On Tuesday night, Middletown supervisors approved a letter of support for the New Falls Road project.
That decision left the project’s viability awaiting Bristol’s support, for which Sharon and supporters planned to attend a Thursday night meeting.
“I’m hoping that tonight’s decision will straighten out my head,” she said. “When somebody tells me something can’t be done, that just gives me all the more reason to say, ‘Yeah, it can be. There’s gotta be a way.’ When you tell me it can’t get done, it’s gonna get done.”
Before heading over to the meeting, Sharon put the uncertainty ahead into perspective.
“Whether that guy did one day [in prison] or did life doesn’t bring my son back. Whether they put sidewalks in or don’t, for me, isn’t going to bring my son back,” she said. “But, it may save the next person.
“It feels overwhelming. Exciting. I can’t believe it. Relieved. I feel accomplished, but it’s not done.”
FINALLY, VICTORY
Sharon – accompanied by family, friends and a handful of S.A.F.E. supporters – arrived outside the Bristol Township council meeting just before 6:30 p.m. Thursday.

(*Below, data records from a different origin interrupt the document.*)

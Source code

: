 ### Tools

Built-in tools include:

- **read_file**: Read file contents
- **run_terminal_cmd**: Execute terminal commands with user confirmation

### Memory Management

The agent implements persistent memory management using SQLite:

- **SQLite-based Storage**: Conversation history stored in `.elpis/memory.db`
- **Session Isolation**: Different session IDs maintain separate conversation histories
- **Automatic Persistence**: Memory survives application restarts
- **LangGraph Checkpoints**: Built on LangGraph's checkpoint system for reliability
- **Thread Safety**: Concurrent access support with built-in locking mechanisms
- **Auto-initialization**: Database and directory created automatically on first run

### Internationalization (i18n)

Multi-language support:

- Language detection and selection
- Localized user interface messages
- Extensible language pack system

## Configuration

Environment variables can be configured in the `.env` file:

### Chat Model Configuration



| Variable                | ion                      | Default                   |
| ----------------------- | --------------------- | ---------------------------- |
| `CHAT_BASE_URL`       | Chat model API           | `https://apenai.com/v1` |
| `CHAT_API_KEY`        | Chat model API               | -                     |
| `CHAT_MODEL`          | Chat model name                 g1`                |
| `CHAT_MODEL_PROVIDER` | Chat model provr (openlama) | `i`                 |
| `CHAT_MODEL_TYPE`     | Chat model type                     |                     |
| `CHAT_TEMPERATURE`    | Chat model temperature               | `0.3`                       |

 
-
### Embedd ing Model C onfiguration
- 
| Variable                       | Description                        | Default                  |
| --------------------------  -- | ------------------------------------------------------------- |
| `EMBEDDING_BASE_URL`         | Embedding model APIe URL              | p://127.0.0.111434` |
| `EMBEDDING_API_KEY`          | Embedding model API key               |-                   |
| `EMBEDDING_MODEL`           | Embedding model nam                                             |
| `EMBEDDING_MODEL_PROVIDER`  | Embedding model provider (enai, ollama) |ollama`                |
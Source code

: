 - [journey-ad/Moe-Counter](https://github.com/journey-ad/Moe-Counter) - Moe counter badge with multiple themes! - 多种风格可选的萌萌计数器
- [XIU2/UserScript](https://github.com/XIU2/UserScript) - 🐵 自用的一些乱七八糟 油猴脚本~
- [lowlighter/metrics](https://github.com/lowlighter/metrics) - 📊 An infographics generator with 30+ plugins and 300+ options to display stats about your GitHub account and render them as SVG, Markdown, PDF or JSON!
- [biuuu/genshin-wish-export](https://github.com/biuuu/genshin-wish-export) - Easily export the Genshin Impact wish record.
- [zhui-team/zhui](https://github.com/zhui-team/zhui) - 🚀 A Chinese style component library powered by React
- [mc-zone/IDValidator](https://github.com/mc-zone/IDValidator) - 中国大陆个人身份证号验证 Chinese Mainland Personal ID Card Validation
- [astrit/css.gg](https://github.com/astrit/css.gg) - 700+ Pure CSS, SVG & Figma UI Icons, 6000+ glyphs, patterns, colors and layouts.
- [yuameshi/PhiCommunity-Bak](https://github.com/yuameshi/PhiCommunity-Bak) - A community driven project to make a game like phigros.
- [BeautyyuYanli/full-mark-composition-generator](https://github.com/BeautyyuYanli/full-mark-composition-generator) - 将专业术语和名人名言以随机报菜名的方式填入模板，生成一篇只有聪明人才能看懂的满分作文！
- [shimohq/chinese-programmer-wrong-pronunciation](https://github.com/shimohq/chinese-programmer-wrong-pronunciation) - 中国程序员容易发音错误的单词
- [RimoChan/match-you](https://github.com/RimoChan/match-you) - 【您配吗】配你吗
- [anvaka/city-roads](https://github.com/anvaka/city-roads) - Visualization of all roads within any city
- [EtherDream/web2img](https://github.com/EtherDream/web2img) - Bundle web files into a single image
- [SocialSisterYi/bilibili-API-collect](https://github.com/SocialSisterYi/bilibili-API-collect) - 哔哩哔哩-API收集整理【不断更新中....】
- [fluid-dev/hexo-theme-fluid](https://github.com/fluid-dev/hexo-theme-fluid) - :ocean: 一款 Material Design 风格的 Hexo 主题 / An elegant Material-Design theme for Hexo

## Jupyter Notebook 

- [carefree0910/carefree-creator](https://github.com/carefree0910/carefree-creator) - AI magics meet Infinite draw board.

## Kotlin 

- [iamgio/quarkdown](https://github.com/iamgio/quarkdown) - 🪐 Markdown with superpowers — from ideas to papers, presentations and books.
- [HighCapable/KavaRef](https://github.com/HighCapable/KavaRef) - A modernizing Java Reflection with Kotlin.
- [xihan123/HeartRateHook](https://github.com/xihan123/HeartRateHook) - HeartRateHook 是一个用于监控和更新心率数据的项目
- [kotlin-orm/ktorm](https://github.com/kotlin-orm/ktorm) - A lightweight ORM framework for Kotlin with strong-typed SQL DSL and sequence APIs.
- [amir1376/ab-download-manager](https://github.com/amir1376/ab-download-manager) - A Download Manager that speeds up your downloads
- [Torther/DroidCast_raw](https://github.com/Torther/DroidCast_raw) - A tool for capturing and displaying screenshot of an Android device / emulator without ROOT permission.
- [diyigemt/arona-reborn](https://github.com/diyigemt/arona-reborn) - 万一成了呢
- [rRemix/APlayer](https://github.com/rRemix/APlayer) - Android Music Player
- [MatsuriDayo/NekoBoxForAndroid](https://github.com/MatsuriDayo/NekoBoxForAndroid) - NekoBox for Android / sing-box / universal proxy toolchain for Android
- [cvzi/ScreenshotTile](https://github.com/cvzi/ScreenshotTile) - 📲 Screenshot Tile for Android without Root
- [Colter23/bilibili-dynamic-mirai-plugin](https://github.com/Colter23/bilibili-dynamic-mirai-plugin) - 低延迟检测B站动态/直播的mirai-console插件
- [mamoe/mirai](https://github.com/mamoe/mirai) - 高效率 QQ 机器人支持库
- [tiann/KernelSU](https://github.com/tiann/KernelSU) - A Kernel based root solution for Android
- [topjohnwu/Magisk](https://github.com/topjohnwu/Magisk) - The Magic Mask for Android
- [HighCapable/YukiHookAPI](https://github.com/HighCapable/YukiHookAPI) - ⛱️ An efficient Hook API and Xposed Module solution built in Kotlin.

The front doors were still locked, so they waited outside with boxes of T-shirts and swag bags and pens courtesy of mission backer Carpey Law.After police set up the metal detector outside council’s meeting room, Sharon offered free T-shirts to many of the attendees who filled the room.
Then, she turned her attention to agenda item 10C: “Discussion re: New Falls Road Sidewalk Project: Consideration to talk Appropriate Action.”
As the seven-member legislative body entered the room just after 7 p.m., Council Vice President Amber Longhitano smiled and gave Sharon’s a thumbs up, which served as a good omen.
After honoring a pair of township families for exemplary recycling practices and a township police officer retiring after 28 years on the job, Council President Craig Bowen bumped the New Falls vote to the top of the schedule.
“I want to get to the sidewalks!” he said.
At 7:28 p.m., nearly four years of effort was rewarded after four minutes of council discussion and a unanimous vote in favor of signing a letter of support to bring sidewalks to that stretch of roadway that’s proven deadly for four pedestrians.
“Congratulations, Sharon. You deserve it!” Longhitano said. “What an achievement.”
For his part, Bowen lauded the efforts of a S.A.F.E. team that had long heard predictions of failure.
“To see one person make a difference like this is amazing,” Bowen said. “I have a lot of admiration for what you’ve accomplished.”
Then, the Bristol Township Council stood to applaud Sharon Rearick, the grieving mother and tireless advocate for a cause that extended beyond memorializing her son to ensuring safety for those who have to walk where he lost his life. The stretch doesn't come close to remedying the dearth of sidewalks in the pedestrian-unfriendly area, but it's a start.
She asked for, and was granted, the chance to address Council.
“If we saved one person's life,” Sharon said, wiping tears from her eyes, reflecting upon the past several years, "it was worth every bit of it.”